··· Data excerpts ···

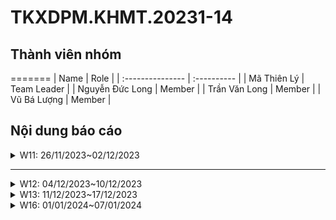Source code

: # TKXDPM.KHMT.20231-14

## Thành viên nhóm

=======
| Name             | Role        |
| :--------------- | :---------- |
| Mã Thiên Lý      | Team Leader |
| Nguyễn Đức Long  | Member      |
| Trần Văn Long    | Member      |
| Vũ Bá Lượng      | Member      |

## Nội dung báo cáo

<details>
  <summary>W11: 26/11/2023~02/12/2023 </summary>
<br>
<details>
<summary>Mã Thiên Lý</summary>
<br>

- Assigned tasks:
  - Thực hiện tìm coupling các class: CartMedia, Cart, BaseController, Invoice, order, orderMedia, BaseScreenHandler.

- Implementation details:
  - Pull Request(s): https://github.com/lyma12/TKXDPM.KHMT.20231-14/pull/3
  - Specific implementation details:
    - CartMedia: sử dụng content coupling
    - Cart: sử dụng content coupling
    - BaseController: sử dụng content coupling, data coupling
    - Invoice
    - order: sử dụng content coupling, common coupling
    - orderMedia: 
    - BaseScreenHandler

</details>

<details>
<summary>Nguyễn Đức Long 20194100</summary>
<br>

- Assigned Task
  - Tìm coupling trong code liên quan đến đặt hàng
- Implementation details
  - Pull request: https://github.com/lyma12/TKXDPM.KHMT.20231-14/pull/2
  - Specific implementation details: Tìm coupling trong class PlaceOrderController, RushOrderController, views.screen.shippingInfo, views.screen.invoice</p>
</details> 

<details>
    <summary>Vũ Bá Lượng 20194109</summary>
<br>

- Nhiệm vụ bài tập:
    - Chỉ ra các loại coupling cho các phương thức trong controller **HomeController.java**, **ViewCartController.java** và  **views.screen.home**, **views.screen.cart** 

- Công việc chi tiết:
    - Pull Request(s): [https://github.com/lyma12/TKXDPM.KHMT.20231-14/pull/1]()
    - Mô tả công việc cụ thể:
        - **HomeController.java**
            - Cả 3 phương thức **getAllMedia()**, **getAllTypeMedia()**, **getListMediaByType(String type)** đều sử dụng **data couping** 
        - **ViewCartController**
            - Phương thức **checkAvailabilityOfProduct()** sử dụng **control coupling**
            - Phương thức **getCartSubtotal()** sử dụng **data coupling**
        - **views.screen.home**
            - **Group_Media.java**
                - **Group_Media()** sử dụng **control coupling**
                - **setGroupInfor()** chủ yếu sử dụng **control coupling** và **data coupling**
            - **HomeScreenHandler.java**
                - **HomeScreenHandler()** sử dụng **data coupling**
                - **getBController()** sử dụng **data coupling**
                - **show()** sử dụng **data coupling**
                - **initialize()** sử dụng cả **data coupling** và **control coupling**
            - **MediaHandler.java**
                - **MediaHandler()** sử dụng cả **data coupling** và **control coupling** 
                - **setMediaInfor()** sử dụng **data coupling**
        - **views.screen.cart**
            - **CartScreenHandler.java**
                - **CartScreenHandler()** sử dụng cả **data coupling** và **control coupling**
                - **requestToPlaceOrder()** sử dụng **control coupling**
                - **getBController()** sử dụng **data coupling**
                - **requestToViewCart()** sử dụng cả **data coupling** và **control coupling**
                - **displayCart()** sử dụng cả **data coupling** và **control coupling**
                - **updateCart()** sử dụng cả **data coupling** và **control coupling**
                - **updateCartAmount()** sử dụng **data coupling**
            - **MediaHandler.java**
                - **MediaHandler()** sử dụng cả **data coupling** và **control coupling**
                - **setMedia()** sử dụng **data coupling**
                - **setMediaInfor()** sử dụng cả **data coupling** và **control coupling**
                - **initializeSpinner()** sử dụng cả **data coupling**, **control coupling** và **content coupling**
</details>

</details>

---

<details>
  <summary>W12: 04/12/2023~10/12/2023 </summary>
<br>
<details>
<summary>Mã Thiên Lý</summary>
<br>

- Assigned tasks:
  - Thực hiện tìm cohesion các class: CartMedia, Cart, BaseController, Invoice, order, orderMedia, BaseScreenHandler.

- Implementation details:
  - Pull Request(s): https://github.com/lyma12/TKXDPM.KHMT.20231-14/pull/5
  - Specific implementation details:
    - CartMedia: functional cohesion
    - Cart: functional cohesion
    - BaseController: functional cohesion
    - Invoice: functional cohesion
    - order: functional cohesion
    - orderMedia: functional cohesion
    - BaseScreenHandler: functional cohesion
<br>
</details>  
<details>
    <summary>Nguyễn Đức Long 20194100</summary>

    - Nhiệm vụ bài tập: 
- Chỉ ra các loại cohesion cho các phương thức trong controller **PlaceOrderController.java**, **RushOrderController.java**

    - Công việc chi tiết:
- Pull Request(s): [https://github.com/lyma12/TKXDPM.KHMT.20231-14/pull/7]()
    - Mô tả công việc cụ thể:
        - **PlaceOrderController.java**
            - phương thức **placeOrder** 
                - 4 phương thức **setPreviousScreen**, **setHomeScreenHandler**, **setScreenTitle**, **setBController** trong phương thức **PlaceOrder** liên kết theo loại communication cohesion vì đều hoạt động trên data cartScreen
                - 2 phương thức **createOrder** và **setOrder** liên kết theo loại sequential cohesion vì data order của phương thức createOrder và đầu vào cho phương thức setOrder
                - Phương thức **printStackTrace** liên kết theo loại coincidental cohesion vì chúng chỉ có tác dụng nhằm debug
                - Các phương thức còn lại đều là functional cohesion
            - phương thức **createOrder**: liên kết theo loại sequential cohesion với đầu ra của phương thức **orderMedia** là đầu vào
            phương thức **getlstOrderMedia.add**
            - phương thức **createInvoice**: functional cohesion
            - phương thức **processDeliveryInfo**: 
                - phương thức **LOGGER** liên kết theo loại coincidental cohesion vì chúng chỉ có tác dụng nhằm debug
                - các phương thức **setPreviousScreen**, **setHomeScreenHandler**, **setScreenTitle**, **setBController**, **show** đều hoạt động trên 1 dữ liệu là invoiceScreen -> communicational cohesion
                - còn lại là functional cohesion
            - phương thức **getCartSubtotal**: functional cohesion
            - phương thức **calculateShippingFee**: functional cohesion
            - phương thức **confirmInvoice**: functional cohesion
        - **RushOrderController.java**
            - Phương thức **checkMediaSupportRushOrder**: coincidental cohesion vì nó là 1 hàm Math.random không có liên kết gì với các phương thức khác
            - Phương thức **checkDeliveryToRushOrder**: functional cohesion
            - Phương thức **requestPlaceRushOrder**:
                - phương thức **setBController**, **setPreviousScreen**, **setHomeScreenHandler**, **setScreenTitle**, **showAndWait**: communication cohesion vì cùng hoạt động trên 1 dữ liệu là rushOrderScreen
                - phương thức **printStackTrace**: liên kết theo loại coincidental cohesion vì chúng chỉ có tác dụng nhằm debug
            - Phương thức **calculateShippingFee**: functional cohesion
        - **views.screen.invoice**: đều là functional cohesion
        - **views.screen.shippingInfo**: đều là functional cohesion
<br>
</details>
<details>
    <summary>Trần Văn Long 20200372</summary>
- Assigned tasks: thực hiện tìm và phân loại cohesion các class liên quan đến thanh toán: PaymentController, các class trong VNPaySubsystem, InternetBankingInterface, views.screen.payment
  

- Implementation details:
    - Pull Request(s): https://github.com/lyma12/TKXDPM.KHMT.20231-14/pull/9
    - Specific implementation details:
        - VNPaySubsystemController: communicational cohesion
        - VNPaySubsystem.Request: không
        - PaymentController: functional cohesion
        - PaymentScreenHandler: informational cohesion
        - ResultScreenHandler: coincidental cohension
        - InternetBankingInterface: không

<br>
</details>
<details>
    <summary>Vũ Bá Lượng 20194109</summary>
<br>

- Nhiệm vụ bài tập:
    - Chỉ ra các loại cohesion cho các phương thức trong controller **HomeController.java**, **ViewCartController.java** và  **views.screen.home**, **views.screen.cart** 

- Công việc chi tiết:
    - Pull Request(s): [https://github.com/lyma12/TKXDPM.KHMT.20231-14/pull/8]()
    - Mô tả công việc cụ thể:
        - **HomeController.java** 
            - Cả 3 phương thức **getAllMedia()**, **getAllTypeMedia()**, **getListMediaByType(String type)** đều sử dụng **functional cohesion** 
        - **ViewCartController**
            - Phương thức **checkAvailabilityOfProduct()**, **getCartSubtotal()** đều sử dụng **functional cohesion**
        - **views.screen.home**
            - **Group_Media.java**
                - **Group_Media()** sử dụng **procedural cohesion**
                - **setGroupInfor()** chủ yếu sử dụng **functional cohesion**
            - **HomeScreenHandler.java** và **MediaHandler.java** đều sử dụng **functional cohesion**
        - **views.screen.cart**
            - **CartScreenHandler.java**
                - **CartScreenHandler()** sử dụng **Logical Cohesion**
                - **requestToPlaceOrder()** sử dụng **Procedural Cohesion**
                - **getBController()** sử dụng **Functional Cohesion**
                - **requestToViewCart()** sử dụng **Procedural Cohesion**
                - **displayCart()** sử dụng **Procedural Cohesion**
                - **updateCart()** sử dụng **Functional Cohesion**
                - **updateCartAmount()** sử dụng **Procedural Cohesion**
            - **MediaHandler.java**
                - **MediaHandler()** sử dụng **Functional Cohesion**
                - **setMedia()** sử dụng **Functional Cohesion**
                - **setMediaInfor()** sử dụng **Procedural Cohesion**
                - **initializeSpinner()** sử dụng **Procedural Cohesion**
</details>
</details>

<details>
  <summary>W13: 11/12/2023~17/12/2023 </summary>
<br>
<details>
    <summary>Nguyễn Đức Long 20194100</summary>

    - Nhiệm vụ bài tập: 
- Chỉ ra các vi phạm liên quan tới quy tắc thiết kế SRP và đề xuất chỉnh sửa

    - Công việc chi tiết:
- Pull Request(s): [https://github.com/lyma12/TKXDPM.KHMT.20231-14/pull/10]()
    - Mô tả công việc cụ thể:
        - **PlaceOrderController.java**
            - phương thức **validateDeliveryInfo** nên tách riêng ra 1 class khác (**validateDeliveryInfo.java**) cùng với các phương thức con của nó (**validatePhoneNumber, validateName, validateAddress**) được khai báo bên trong. Mục đính là để tránh việc kiểm tra thông tin vận chuyển thực thi trong class PlaceController, vì nếu có thay đổi trong logic kiểm tra thông tin thì class PlaceOrderController cũng sẽ phải thay đổi một cách không đáng có (vi phạm nguyên tắc thiết kế SRP)
            - phương thức **createOrder** nên đưa vào trong class **order.java** để tránh việc khai báo logic thực thi việc tạo order trong class PlaceOrderController sẽ gây ra vi phậm nguyên tắc thiết kế SRP (cách xử lý đề xuất sẽ tương tự như phương thức **createInvoice**)
            - phương thức **getCartSubtotal**: chỉ được khai báo mà không hỗ trợ bất kì điều gì tới logic trong class PlaceOrderController. Vì vậy nên bỏ nó đi ở class này và khai báo trong class nào thực sự cần sử dụng tới phương thức này (dựa vào entity Cart để gọi phương thức xử lý tương ứng)
        - **RushOrderController.java**
            - phương thức **validateDeliveryInfo** nên tách riêng ra 1 class khác (**validateDeliveryInfo.java**) cùng với các phương thức con của nó (**validateDistrict, validateHour**) được khai báo bên trong. Mục đính là để tránh việc kiểm tra thông tin vận chuyển nhanh thực thi trong class RushOrderController, vì nếu có thay đổi trong logic kiểm tra thông tin thì class RushOrderController cũng sẽ phải thay đổi một cách không đáng có (vi phạm nguyên tắc thiết kế SRP)
<br>
</details>
<details>
<summary>Mã Thiên Lý</summary>
<br>

- Assigned tasks:
  - Kiểm tra code có vi phạm nguyên tắc L: liskov substitution principle trong SOLID không?
  - Nếu có hãy sửa 

- Implementation details:
  - Pull Request(s): https://github.com/lyma12/TKXDPM.KHMT.20231-14/pull/11
  - Specific implementation details:
    + Không tìm được vi phạm nguyên tắc LSP
    + Các đối tượng của class con như paymentcontroller, placeordercontroller, viewcartcontroller, rushordercontroller, homecontroller có thể thay thể đối tượng lớp cha basecontroller mà không làm mất đi tính đúng đúng của chương trình.
    + Tương tự đối với các class con của baseScreenHandler.

</details>
---
</details>
<details>
  <summary>W16: 01/01/2024~07/01/2024 </summary>
<br>
<details>
<summary>Mã Thiên Lý</summary>
<br>

- Assigned tasks:
  - Thực hiện báo cáo final report
  - code use case tìm kiếm, đăng nhập
  - Tạo data base
  - Các tài liệu: Activity diagram, Sequence diagram, Class diagram liên quan đến use case tìm kiếm và đăng nhập và  ER diagram, logical data diagram.
  - Quay video demo luồng chính.
- Implementation details:
  - Pull Request(s): https://github.com/lyma12/TKXDPM.KHMT.20231-14/pull/16
  - Specific implementation details:
    - CartMedia: functional cohesion
    - Cart: functional cohesion
    - BaseController: functional cohesion
    - Invoice: functional cohesion
    - order: functional cohesion
    - orderMedia: functional cohesion
    - BaseScreenHandler: functional cohesion
<br>
</details>  
<details>
    <summary>Nguyễn Đức Long 20194100</summary>
    <br>
    - Assigned tasks:
    - Thực hiện báo cáo của phần usecase CRUD sản phẩm
    - Các tài liệu: Activity diagram, Sequence diagram, Class diagram liên quan đến use case CRUD sản phẩm.
</details>
<details>
    <summary>Trần Văn Long 20200372</summary>
    <br>
    - Assigned tasks:
    - Thực hiện báo cáo của phần usecase CRUD người dùng, quản lý đơn hàng
    - Các tài liệu: Activity diagram, Sequence diagram, Class diagram liên quan đến use case CRUD sản phẩm, quản lý đơn hàng.
    
</details>
</details>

···

Task goal - Set down, exactly as they appear above, all lines from the one that has "- ResultScreenHandler: coincidental" down to the one that has "- **Group_Media()** sử dụng **procedural", including those two and no others.

Solution to the exercise -
        - ResultScreenHandler: coincidental cohension
        - InternetBankingInterface: không

<br>
</details>
<details>
    <summary>Vũ Bá Lượng 20194109</summary>
<br>

- Nhiệm vụ bài tập:
    - Chỉ ra các loại cohesion cho các phương thức trong controller **HomeController.java**, **ViewCartController.java** và  **views.screen.home**, **views.screen.cart** 

- Công việc chi tiết:
    - Pull Request(s): [https://github.com/lyma12/TKXDPM.KHMT.20231-14/pull/8]()
    - Mô tả công việc cụ thể:
        - **HomeController.java** 
            - Cả 3 phương thức **getAllMedia()**, **getAllTypeMedia()**, **getListMediaByType(String type)** đều sử dụng **functional cohesion** 
        - **ViewCartController**
            - Phương thức **checkAvailabilityOfProduct()**, **getCartSubtotal()** đều sử dụng **functional cohesion**
        - **views.screen.home**
            - **Group_Media.java**
                - **Group_Media()** sử dụng **procedural cohesion**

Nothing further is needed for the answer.